> [YOUR GOAL]: Without including any images, reproduce each entry exactly.

> [DATA EXTRACTS]:
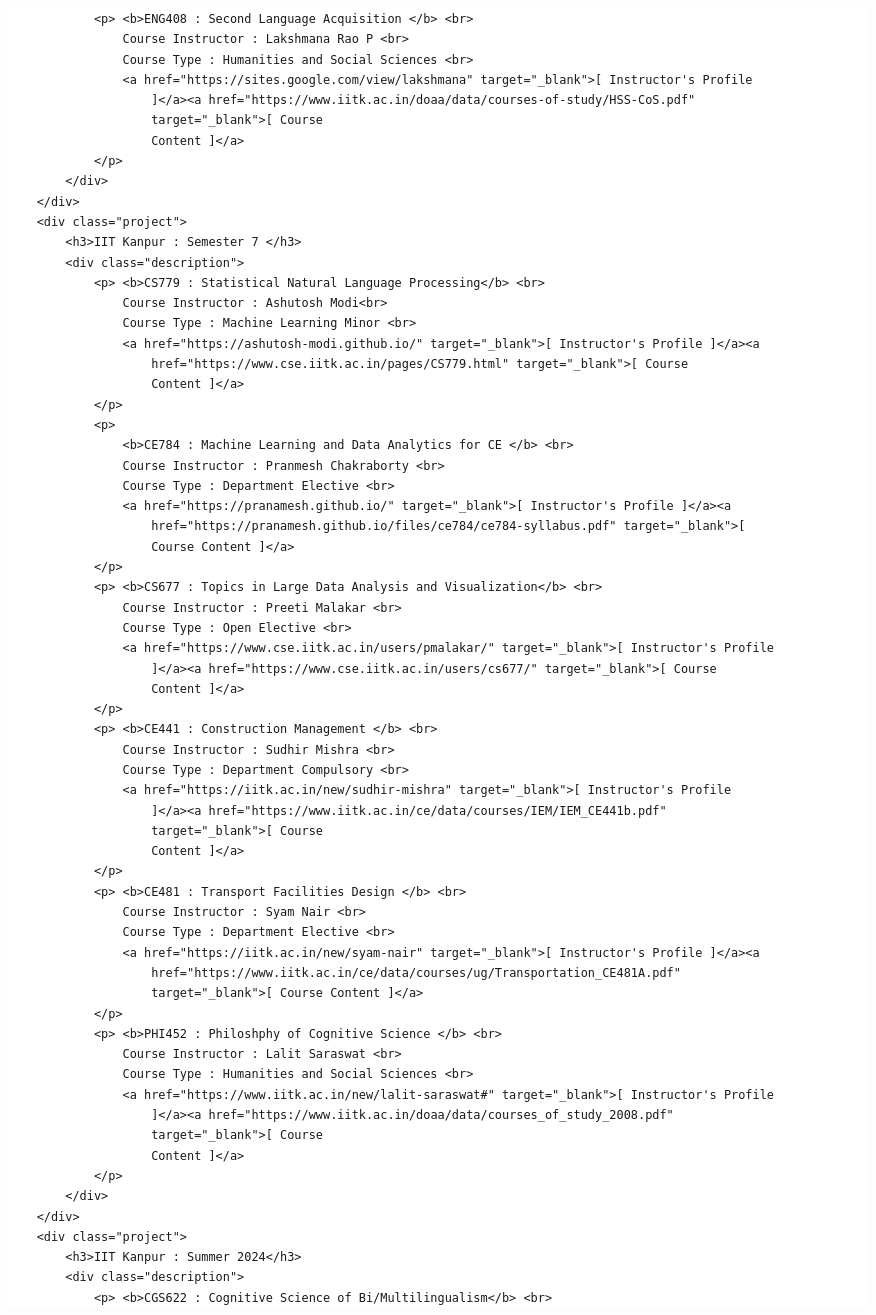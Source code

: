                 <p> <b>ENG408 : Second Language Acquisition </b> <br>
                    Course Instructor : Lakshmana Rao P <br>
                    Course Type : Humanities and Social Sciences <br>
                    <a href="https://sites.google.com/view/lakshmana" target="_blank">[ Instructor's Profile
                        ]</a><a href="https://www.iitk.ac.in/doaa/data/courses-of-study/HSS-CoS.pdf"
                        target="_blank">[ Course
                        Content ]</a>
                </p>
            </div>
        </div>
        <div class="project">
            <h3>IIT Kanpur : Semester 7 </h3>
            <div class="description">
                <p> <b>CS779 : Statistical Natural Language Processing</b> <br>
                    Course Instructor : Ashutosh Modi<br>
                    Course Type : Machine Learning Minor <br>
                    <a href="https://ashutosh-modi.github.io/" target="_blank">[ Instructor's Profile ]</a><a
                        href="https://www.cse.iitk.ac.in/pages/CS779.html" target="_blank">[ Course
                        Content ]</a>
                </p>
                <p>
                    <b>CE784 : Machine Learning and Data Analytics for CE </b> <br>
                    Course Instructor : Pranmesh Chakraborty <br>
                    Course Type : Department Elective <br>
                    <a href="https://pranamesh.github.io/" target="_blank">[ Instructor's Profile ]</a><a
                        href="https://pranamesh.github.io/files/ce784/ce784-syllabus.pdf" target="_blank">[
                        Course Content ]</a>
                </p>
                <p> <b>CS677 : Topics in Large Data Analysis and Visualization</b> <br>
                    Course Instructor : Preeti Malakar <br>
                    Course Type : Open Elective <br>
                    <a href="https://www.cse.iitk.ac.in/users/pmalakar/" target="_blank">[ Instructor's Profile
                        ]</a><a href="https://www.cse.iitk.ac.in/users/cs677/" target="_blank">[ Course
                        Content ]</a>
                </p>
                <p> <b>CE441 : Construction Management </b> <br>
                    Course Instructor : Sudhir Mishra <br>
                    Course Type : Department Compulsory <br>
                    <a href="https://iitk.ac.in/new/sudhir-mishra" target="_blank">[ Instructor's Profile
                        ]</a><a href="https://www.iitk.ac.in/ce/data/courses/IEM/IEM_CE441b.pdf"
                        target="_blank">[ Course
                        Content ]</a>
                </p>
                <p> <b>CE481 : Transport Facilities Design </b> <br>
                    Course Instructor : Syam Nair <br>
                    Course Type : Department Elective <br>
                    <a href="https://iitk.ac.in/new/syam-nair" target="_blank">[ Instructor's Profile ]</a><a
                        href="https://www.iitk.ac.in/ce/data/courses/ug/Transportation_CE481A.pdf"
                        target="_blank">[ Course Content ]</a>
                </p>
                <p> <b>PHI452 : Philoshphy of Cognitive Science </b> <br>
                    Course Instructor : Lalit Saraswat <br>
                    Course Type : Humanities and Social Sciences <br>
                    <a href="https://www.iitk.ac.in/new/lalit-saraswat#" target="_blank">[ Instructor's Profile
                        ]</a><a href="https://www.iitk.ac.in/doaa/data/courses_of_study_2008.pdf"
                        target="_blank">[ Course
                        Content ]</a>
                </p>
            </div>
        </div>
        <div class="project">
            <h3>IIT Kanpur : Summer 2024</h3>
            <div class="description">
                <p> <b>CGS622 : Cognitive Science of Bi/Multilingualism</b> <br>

> [SOLUTION]:
Source code

:                 <p> <b>ENG408 : Second Language Acquisition </b> <br>
                    Course Instructor : Lakshmana Rao P <br>
                    Course Type : Humanities and Social Sciences <br>
                    <a href="https://sites.google.com/view/lakshmana" target="_blank">[ Instructor's Profile
                        ]</a><a href="https://www.iitk.ac.in/doaa/data/courses-of-study/HSS-CoS.pdf"
                        target="_blank">[ Course
                        Content ]</a>
                </p>
            </div>
        </div>
        <div class="project">
            <h3>IIT Kanpur : Semester 7 </h3>
            <div class="description">
                <p> <b>CS779 : Statistical Natural Language Processing</b> <br>
                    Course Instructor : Ashutosh Modi<br>
                    Course Type : Machine Learning Minor <br>
                    <a href="https://ashutosh-modi.github.io/" target="_blank">[ Instructor's Profile ]</a><a
                        href="https://www.cse.iitk.ac.in/pages/CS779.html" target="_blank">[ Course
                        Content ]</a>
                </p>
                <p>
                    <b>CE784 : Machine Learning and Data Analytics for CE </b> <br>
                    Course Instructor : Pranmesh Chakraborty <br>
                    Course Type : Department Elective <br>
                    <a href="https://pranamesh.github.io/" target="_blank">[ Instructor's Profile ]</a><a
                        href="https://pranamesh.github.io/files/ce784/ce784-syllabus.pdf" target="_blank">[
                        Course Content ]</a>
                </p>
                <p> <b>CS677 : Topics in Large Data Analysis and Visualization</b> <br>
                    Course Instructor : Preeti Malakar <br>
                    Course Type : Open Elective <br>
                    <a href="https://www.cse.iitk.ac.in/users/pmalakar/" target="_blank">[ Instructor's Profile
                        ]</a><a href="https://www.cse.iitk.ac.in/users/cs677/" target="_blank">[ Course
                        Content ]</a>
                </p>
                <p> <b>CE441 : Construction Management </b> <br>
                    Course Instructor : Sudhir Mishra <br>
                    Course Type : Department Compulsory <br>
                    <a href="https://iitk.ac.in/new/sudhir-mishra" target="_blank">[ Instructor's Profile
                        ]</a><a href="https://www.iitk.ac.in/ce/data/courses/IEM/IEM_CE441b.pdf"
                        target="_blank">[ Course
                        Content ]</a>
                </p>
                <p> <b>CE481 : Transport Facilities Design </b> <br>
                    Course Instructor : Syam Nair <br>
                    Course Type : Department Elective <br>
                    <a href="https://iitk.ac.in/new/syam-nair" target="_blank">[ Instructor's Profile ]</a><a
                        href="https://www.iitk.ac.in/ce/data/courses/ug/Transportation_CE481A.pdf"
                        target="_blank">[ Course Content ]</a>
                </p>
                <p> <b>PHI452 : Philoshphy of Cognitive Science </b> <br>
                    Course Instructor : Lalit Saraswat <br>
                    Course Type : Humanities and Social Sciences <br>
                    <a href="https://www.iitk.ac.in/new/lalit-saraswat#" target="_blank">[ Instructor's Profile
                        ]</a><a href="https://www.iitk.ac.in/doaa/data/courses_of_study_2008.pdf"
                        target="_blank">[ Course
                        Content ]</a>
                </p>
            </div>
        </div>
        <div class="project">
            <h3>IIT Kanpur : Summer 2024</h3>
            <div class="description">
                <p> <b>CGS622 : Cognitive Science of Bi/Multilingualism</b> <br>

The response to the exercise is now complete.